■ TASK TO CARRY OUT: Every line below from the one containing "To improve working" to the final line must be reproduced exactly, and no other line may appear in the answer.

Stored data
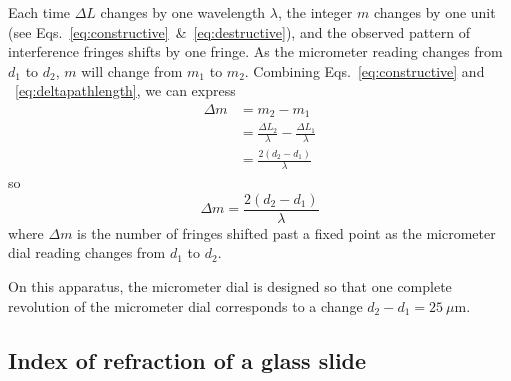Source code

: \documentclass{tufte-handout}
\begin{document}
Each time $\Delta L$ changes by one wavelength $\lambda$, the integer $m$ changes
by one unit (see Eqs.~\ref{eq:constructive}~\&~\ref{eq:destructive}), and the
observed pattern of interference fringes shifts by one fringe. As the micrometer
reading changes from $d_{1}$ to $d_{2}$, $m$ will change from $m_{1}$ to
$m_{2}$. Combining Eqs.~\ref{eq:constructive} and ~\ref{eq:deltapathlength}, we
can express 
\begin{align}
 \Delta m &= m_2 - m_1 \nonumber \\
 &= \frac{\Delta L_{2}}{\lambda} - \frac{\Delta L_{1}}{\lambda} \nonumber \\
 &= \frac{2(d_{2} - d_{1})} {\lambda} \nonumber
\end{align}
so
\begin{equation}
\boxed{\Delta m = \frac{2(d_{2} - d_{1})} {\lambda}}
\label{eq:delta-m}
\end{equation}
where $\Delta m$ is the number of fringes shifted past a fixed point as the
micrometer dial reading changes from $d_{1}$ to $d_{2}$. 

On this apparatus, the micrometer dial is designed so that one 
complete revolution of the micrometer dial corresponds to a change 
$d_{2} - d_{1} = 25~\mu$m.

%



\subsection{Index of refraction of a glass slide}
\end{document}
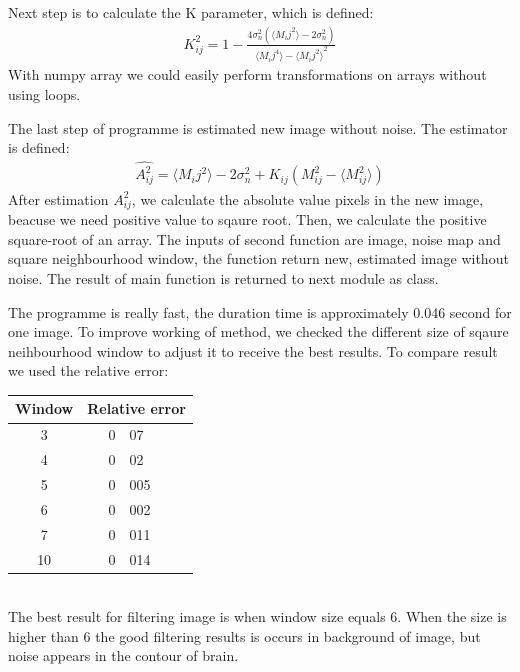 Next step is to calculate the K parameter, which is defined:
\begin{equation}
\begin{aligned}K_{ij}^{2}=1-\frac{4\sigma_{n}^{2}(\langle M_{i}j^{2}\rangle-2\sigma_{n}^{2})}{\langle M_{i}j^{4}\rangle-{\langle M_{i}j^{2}\rangle}^{2}}\end{aligned}
\label{m4Im2}
\end{equation}
With numpy array we could easily perform transformations on arrays without using loops. 

The last step of programme is estimated new image without noise. The estimator is defined:
\begin{equation}
\begin{aligned}\widehat{A_{ij}^{2}}=\langle M_{i}j^{2}\rangle-2\sigma_{n}^{2}+K_{ij}(M_{ij}^{2}-\langle M_{ij}^{2}\rangle)\end{aligned}
\label{m4Im3}
\end{equation}
After estimation $A_{ij}^2$, we calculate the absolute value pixels in the new image, beacuse we need positive value to sqaure root. Then, we calculate the positive square-root of an array. The inputs of second function are image, noise map and square neighbourhood window, the function return new, estimated image without noise. The result of main function is returned to next module as class.

The programme is really fast, the duration time is approximately 0.046 second for one image.
To improve working of method, we checked the different size of sqaure neihbourhood window to adjust it to receive the best results. To compare result we used the relative error:
\hfill{}\\

\begin{tabular}{c r @{,} l}
Window &
\multicolumn{2}{c}{Relative error}\\ \hline
3 & 0&07 \\
4 & 0&02 \\
5 & 0&005 \\
6 & 0&002 \\
7 & 0&011 \\
10 & 0&014 \\

\end{tabular}
\hfill{}\\


The best result for filtering image is when window size equals 6. When the size is higher than 6 the good filtering results is occurs in background of image, but noise appears in the contour of brain.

■ EXERCISE SOLUTION:
To improve working of method, we checked the different size of sqaure neihbourhood window to adjust it to receive the best results. To compare result we used the relative error:
\hfill{}\\

\begin{tabular}{c r @{,} l}
Window &
\multicolumn{2}{c}{Relative error}\\ \hline
3 & 0&07 \\
4 & 0&02 \\
5 & 0&005 \\
6 & 0&002 \\
7 & 0&011 \\
10 & 0&014 \\

\end{tabular}
\hfill{}\\


The best result for filtering image is when window size equals 6. When the size is higher than 6 the good filtering results is occurs in background of image, but noise appears in the contour of brain.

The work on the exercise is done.